DATA EXTRACT:
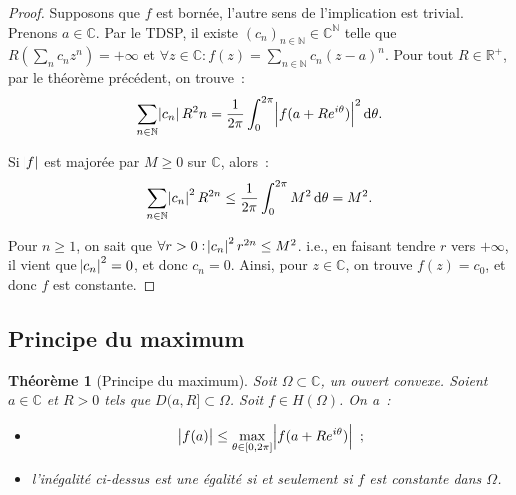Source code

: \documentclass{report}
\newtheorem{thm}{Théorème}[chapter]
\theoremstyle{definition}
\theoremstyle{remark}
\numberwithin{equation}{section}
\newcommand{\C}{\mathbb C}
\newcommand{\R}{\mathbb R}
\newcommand{\N}{\mathbb N}
\newcommand{\pinfty}{{+\infty}}
\begin{document}
			\begin{proof} Supposons que $f$ est bornée, l'autre sens de l'implication est trivial. Prenons $a \in \C$. Par le TDSP, il existe $(c_n)_{n \in \N} \in \C^\N$
			telle que $R(\sum_n c_nz^n) = \pinfty$ et $\forall z \in \C : f(z) = \sum_{n \in \N}c_n(z-a)^n$. Pour tout $R \in \R^+$, par le théorème précédent, on trouve~:
			\begin{equation}
				\sum_{n \in \N}\abs {c_n}R^2n = \frac 1{2\pi}\int_0^{2\pi}\abs {f(a+Re^{i\theta})}^2\dif \theta.
			\end{equation}

			Si $\abs f$ est majorée par $M \geq 0$ sur $\C$, alors~:
			\begin{equation}
				\sum_{n \in \N}\abs {c_n}^2R^{2n} \leq \frac 1{2\pi}\int_0^{2\pi}M^2\dif \theta = M^2.
			\end{equation}

			Pour $n \geq 1$, on sait que $\forall r > 0 : \abs {c_n}^2r^{2n} \leq M^2$. i.e., en faisant tendre $r$ vers $\pinfty$, il vient que $\abs {c_n}^2 = 0$,
			et donc $c_n = 0$. Ainsi, pour $z \in \C$, on trouve $f(z) = c_0$, et donc $f$ est constante.
			\end{proof}

		\subsection{Principe du maximum}
			\begin{thm}[Principe du maximum] Soit $\Omega \subset \C$, un ouvert convexe. Soient $a \in \C$ et $R > 0$ tels que $D(a, R] \subset \Omega$.
			Soit $f \in H(\Omega)$. On a~:
			\begin{itemize}
				\item[$(i)$]  \begin{equation}\label{eq:principe max}\abs {f(a)} \leq \max_{\theta \in [0, 2\pi]}\abs {f(a+Re^{i\theta})}~;\end{equation}
				\item[$(ii)$] l'inégalité ci-dessus est une égalité si et seulement si $f$ est constante dans $\Omega$.
			\end{itemize}
			\end{thm}
\end{document}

TASK STATEMENT: Go through the data above and copy each line in which "begin" appears.

RESPONSE TO THIS TASK:
\begin{document}
			\begin{proof} Supposons que $f$ est bornée, l'autre sens de l'implication est trivial. Prenons $a \in \C$. Par le TDSP, il existe $(c_n)_{n \in \N} \in \C^\N$
			\begin{equation}
			\begin{equation}
			\begin{thm}[Principe du maximum] Soit $\Omega \subset \C$, un ouvert convexe. Soient $a \in \C$ et $R > 0$ tels que $D(a, R] \subset \Omega$.
			\begin{itemize}
				\item[$(i)$]  \begin{equation}\label{eq:principe max}\abs {f(a)} \leq \max_{\theta \in [0, 2\pi]}\abs {f(a+Re^{i\theta})}~;\end{equation}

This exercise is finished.